In this diagram, SQC is the sub query container, O is the outer query, and I1 and I2 are the two inner queries.

The alternative way of representing the same query could be something like this:

 ┌──────────┐
 │    SQ1   │
 └──────────┘

┌──┐      ┌───┐
│O │      │SQ2│
└──┘      └───┘

       ┌──┐  ┌──┐
       │I1│  │I2│
       └──┘  └──┘

Here SQ1 has O as it's outer query, but the inner query is another subquery, SQ2. It's outer is I1 and it's inner is I2. This is the "natural" way to represent this query pattern, and this is also what the final plan looks like.

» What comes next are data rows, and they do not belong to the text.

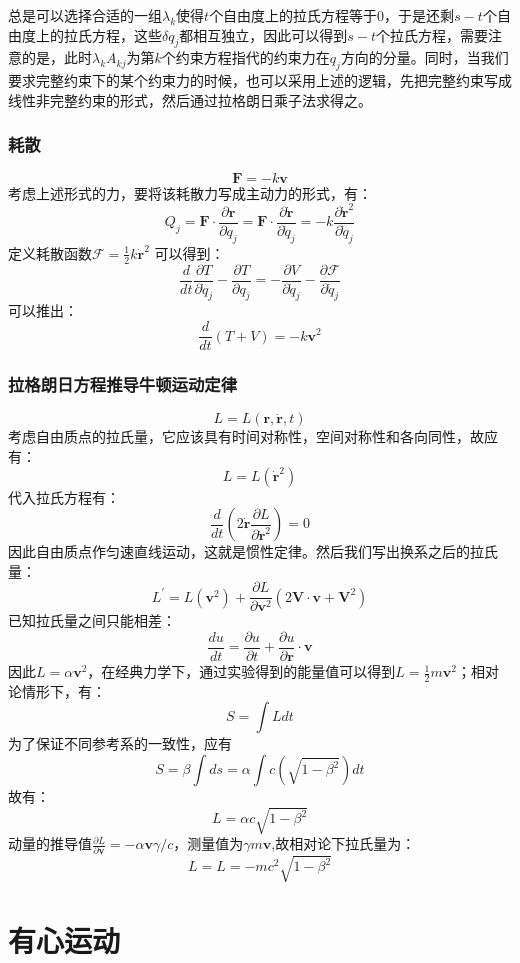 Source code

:\documentclass[a4paper, 10pt, openany]{book}%
\begin{document}
    总是可以选择合适的一组$\lambda_k$使得$t$个自由度上的拉氏方程等于0，于是还剩$s-t$个自由度上的拉氏方程，这些$\delta q_j$都相互独立，因此可以得到$s-t$个拉氏方程，需要注意的是，此时$\lambda_kA_{kj}$为第$k$个约束方程指代的约束力在$q_j$方向的分量。同时，当我们要求完整约束下的某个约束力的时候，也可以采用上述的逻辑，先把完整约束写成线性非完整约束的形式，然后通过拉格朗日乘子法求得之。
     \subsection{耗散}
    $$\textbf{F}=-k\textbf{v}$$
    考虑上述形式的力，要将该耗散力写成主动力的形式，有：
     $$Q_j=\textbf{F}\cdot\frac{\partial \textbf{r}}{\partial q_j}=\textbf{F}\cdot\frac{\partial \dot{\textbf{r}}}{\partial \dot{q}_j}=-k\frac{\partial \dot{\textbf{r}}^2}{\partial \dot{q}_j}$$
    定义耗散函数$\mathcal{F}=\frac{1}{2}k\dot{\textbf{r}}^2$  可以得到：
    $$\frac{d}{dt}\frac{\partial T}{\partial \dot{q}_j}-\frac{\partial T}{\partial q_j}=-\frac{\partial V}{\partial \dot{q}_j}-\frac{\partial \mathcal{F}}{\partial \dot{q}_j}$$
    可以推出：
    $$\frac{d}{dt}(T+V)=-k\textbf{v}^2$$
    \subsection{拉格朗日方程推导牛顿运动定律}
    $$L=L(\textbf{r},\dot{\textbf{r}},t)$$
    考虑自由质点的拉氏量，它应该具有时间对称性，空间对称性和各向同性，故应有：
    $$L=L(\dot{\textbf{r}}^2)$$
    代入拉氏方程有：
    $$\frac{d}{dt}(2\dot{\textbf{r}}\frac{\partial L}{\partial \dot{\textbf{r}}^2})=0$$
    因此自由质点作匀速直线运动，这就是惯性定律。然后我们写出换系之后的拉氏量：
    $$L^\prime=L(\textbf{v}^2)+\frac{\partial L}{\partial \textbf{v}^2}(2\textbf{V}\cdot\textbf{v}+\textbf{V}^2)$$
    已知拉氏量之间只能相差：
    $$\frac{du}{dt}=\frac{\partial u}{\partial t}+\frac{\partial u}{\partial \textbf{r}}\cdot\textbf{v}$$
    因此$L=\alpha\textbf{v}^2$，在经典力学下，通过实验得到的能量值可以得到$L=\frac{1}{2}m\textbf{v}^2$；相对论情形下，有：
    $$S=\int Ldt$$
    为了保证不同参考系的一致性，应有
    $$S=\beta\int ds=\alpha\int c(\sqrt{1-\beta^2})dt$$
    故有：
    $$L=\alpha c \sqrt{1-\beta^2}$$
    动量的推导值$\frac{\partial L}{\partial \textbf{v}}=-\alpha \textbf{v}\gamma/c$，测量值为$\gamma m \textbf{v}$,故相对论下拉氏量为：
    $$L=L=-m c^2 \sqrt{1-\beta^2}$$
    \chapter{有心运动}
\end{document}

The reason for having the sub query container until the subquery settle time is to make it easier to merge the outer with any of the inner queries. It makes it easy to compare the mergability of the outer query with each sub query in an efficient way.

Subquery merging

We are now a bit better when it comes to merging subqueries together. This is due to making it possible to push subquery operators down the operator tree and thus coming close enough to another Route so we can merge them together.

Related Issue(s)

Tracking issue #11626

Checklist

"Backport to:" labels have been added if this change should be back-ported
Tests were added or are not required
Did the new or modified tests pass consistently locally and on the CI
Documentation was added or is not required

vitess-bot · 2023-08-09T09:20:30Z

Signed-off-by: Andres Taylor <andres@planetscale.com>

Signed-off-by: Manan Gupta <manan@planetscale.com>

wangweicugw · 2023-09-27T07:25:45Z

go/vt/vtgate/planbuilder/operators/horizon_planning.go

+		case *SubQueryContainer:
+			return pushOrMergeSubQueryContainer(ctx, in)
+		case *QueryGraph:
+			return optimizeQueryGraph(ctx, in)


Why is *QueryGraph being used here? It seems that the *QueryGraph type has already been handled in the previous transformToPhysical method.

Great question! This is because we might have subqueries hiding inside horizons, and these won't become available until we do horizon expansion.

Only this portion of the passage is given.